WORK INSTRUCTION = Among the lines below, take the one holding "- https://theoatmeal.com/comics/reaching_people —", the one holding "- https://edwardtufte.github.io/tufte-css/ —", and all lines between them. Set them down exactly.

EXTRACTED RECORDS =
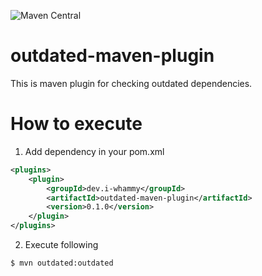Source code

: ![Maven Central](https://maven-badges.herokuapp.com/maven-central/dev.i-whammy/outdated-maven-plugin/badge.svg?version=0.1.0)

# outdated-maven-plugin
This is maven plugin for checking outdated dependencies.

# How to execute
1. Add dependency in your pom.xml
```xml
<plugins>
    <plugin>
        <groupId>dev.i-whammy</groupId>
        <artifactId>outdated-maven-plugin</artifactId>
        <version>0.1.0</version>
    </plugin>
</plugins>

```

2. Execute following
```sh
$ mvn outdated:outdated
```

==

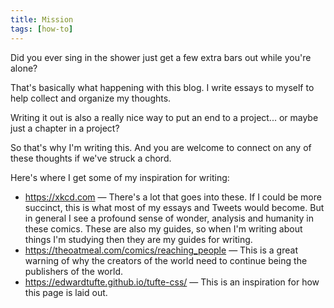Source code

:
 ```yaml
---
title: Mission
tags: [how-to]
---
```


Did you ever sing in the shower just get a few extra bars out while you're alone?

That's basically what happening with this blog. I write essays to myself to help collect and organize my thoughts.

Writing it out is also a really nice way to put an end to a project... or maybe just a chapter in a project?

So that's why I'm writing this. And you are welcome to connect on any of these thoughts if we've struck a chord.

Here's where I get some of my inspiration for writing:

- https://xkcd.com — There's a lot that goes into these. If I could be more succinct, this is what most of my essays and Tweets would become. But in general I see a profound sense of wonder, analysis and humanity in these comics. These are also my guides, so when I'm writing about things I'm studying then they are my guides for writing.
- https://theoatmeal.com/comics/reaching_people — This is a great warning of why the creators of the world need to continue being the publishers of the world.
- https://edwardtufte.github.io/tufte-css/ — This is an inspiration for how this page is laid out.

ANSWER TO THIS PROBLEM =
- https://theoatmeal.com/comics/reaching_people — This is a great warning of why the creators of the world need to continue being the publishers of the world.
- https://edwardtufte.github.io/tufte-css/ — This is an inspiration for how this page is laid out.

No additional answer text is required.